You’re just about to swipe your card when the cashier asks you a question you normally brush off: Do you want to open a store credit card and get 15 percent off your total purchase? You pause for a moment. Would it be worth it to open the card, get the reward, and close the card in a month? What will that do to your credit score? Are there better options?
Churning Credit Cards
The strategy of opening a credit card, receiving rewards, and closing the card soon after is called “churning.” Like most subjects, there’s an entire subreddit devoted to discussing how best to churn credit cards. Unlike many areas of Reddit, there’s a sizable following — about 93,000 people. Let’s look at what we can learn from them and how to earn credit card rewards.
Store Cards vs. Miles and Rewards Points
If you are still standing in line, debating on whether to open that store credit card, thank the cashier for the offer and decline. Often, the sign-up bonus will not be worth the card in the long run. You may or may not receive points for use at that specific store with every purchase, but only purchases at that specific store will net a worthy amount of points. Essentially, the store wants you to use their card in their store.
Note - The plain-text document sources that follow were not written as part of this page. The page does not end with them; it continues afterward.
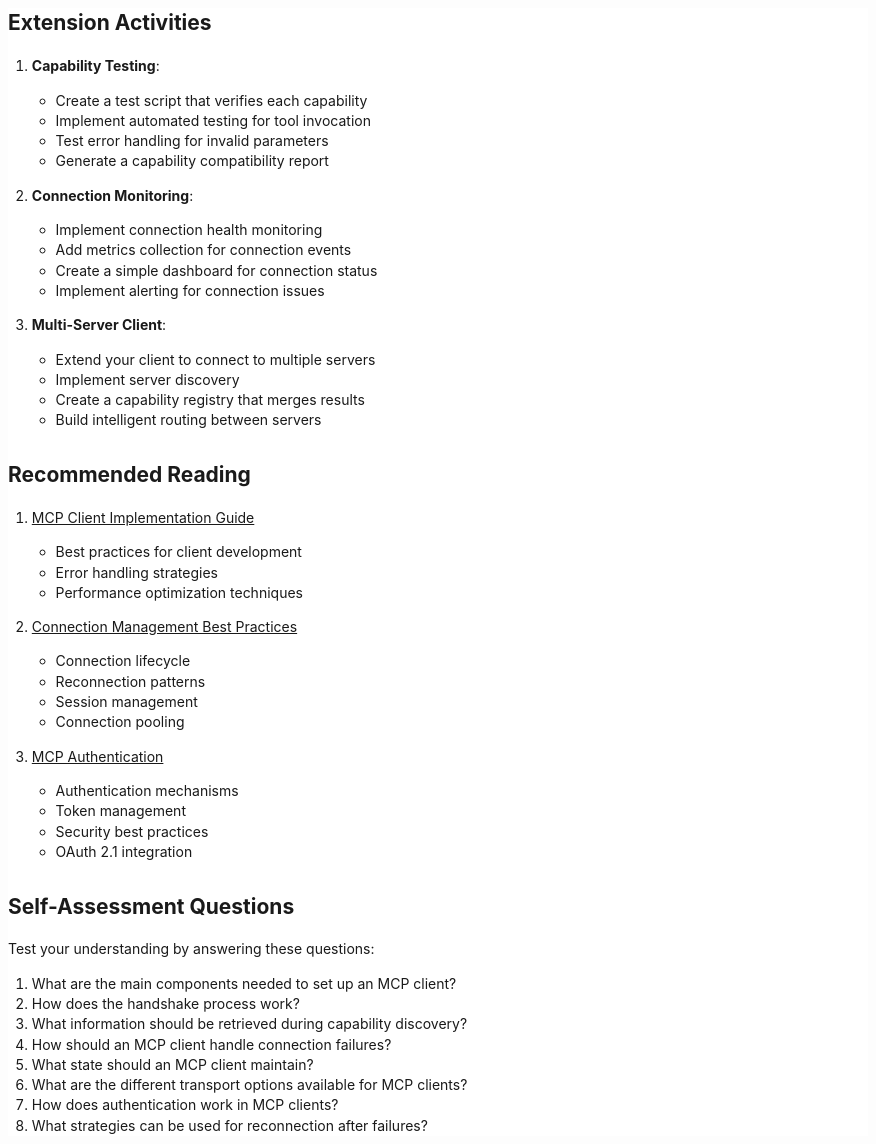 ## Extension Activities

1. **Capability Testing**:
   - Create a test script that verifies each capability
   - Implement automated testing for tool invocation
   - Test error handling for invalid parameters
   - Generate a capability compatibility report

2. **Connection Monitoring**:
   - Implement connection health monitoring
   - Add metrics collection for connection events
   - Create a simple dashboard for connection status
   - Implement alerting for connection issues

3. **Multi-Server Client**:
   - Extend your client to connect to multiple servers
   - Implement server discovery
   - Create a capability registry that merges results
   - Build intelligent routing between servers

## Recommended Reading

1. [MCP Client Implementation Guide](https://modelcontextprotocol.io/docs/guides/client-implementation/)
   - Best practices for client development
   - Error handling strategies
   - Performance optimization techniques

2. [Connection Management Best Practices](https://modelcontextprotocol.io/docs/guides/connection-management/)
   - Connection lifecycle
   - Reconnection patterns
   - Session management
   - Connection pooling

3. [MCP Authentication](https://modelcontextprotocol.io/docs/guides/authentication/)
   - Authentication mechanisms
   - Token management
   - Security best practices
   - OAuth 2.1 integration

## Self-Assessment Questions

Test your understanding by answering these questions:

1. What are the main components needed to set up an MCP client?
2. How does the handshake process work?
3. What information should be retrieved during capability discovery?
4. How should an MCP client handle connection failures?
5. What state should an MCP client maintain?
6. What are the different transport options available for MCP clients?
7. How does authentication work in MCP clients?
8. What strategies can be used for reconnection after failures?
Bank-issued rewards cards that do not gain more points or miles at one specific retailer, however, may be worth it. Some of these have rewards that are paid out when the credit limit is reached within a set number of months. You can earn more points with these cards, though they will likely not give you a one-time discount on a purchase or a signup bonus (though some banks and providers do offer the latter). But, you could essentially fund an entire trip with just points gained from churning, giving you a great excuse to travel on the cheap around the country.
Credit Score Ramifications
While credit card churning can lead to great rewards, if you aren’t careful, you could do damage to your credit score. Two factors of credit score, weighted differently for FICO and VantageScore, are average age of accounts (AAoA) and credit utilization. AAoA is simply the length of time each line of credit has been open; credit utilization refers to how much of your credit limit is used (i.e., how much debt you have to pay back).
To maximize your AAoA, you will want a couple of credit cards as “anchors” that have stayed open for a number of years. This will naturally raise the average age. John Ulzheimer, president of SmartCredit.com, told the New York Times that even closed accounts have value for AAoA for 10 years, though there is some debate over whether accounts must be active in order to continue contributing toward your age of credit on reports. In either case, churning and AAoA should only cause a minor dip in your credit score compared to other factors.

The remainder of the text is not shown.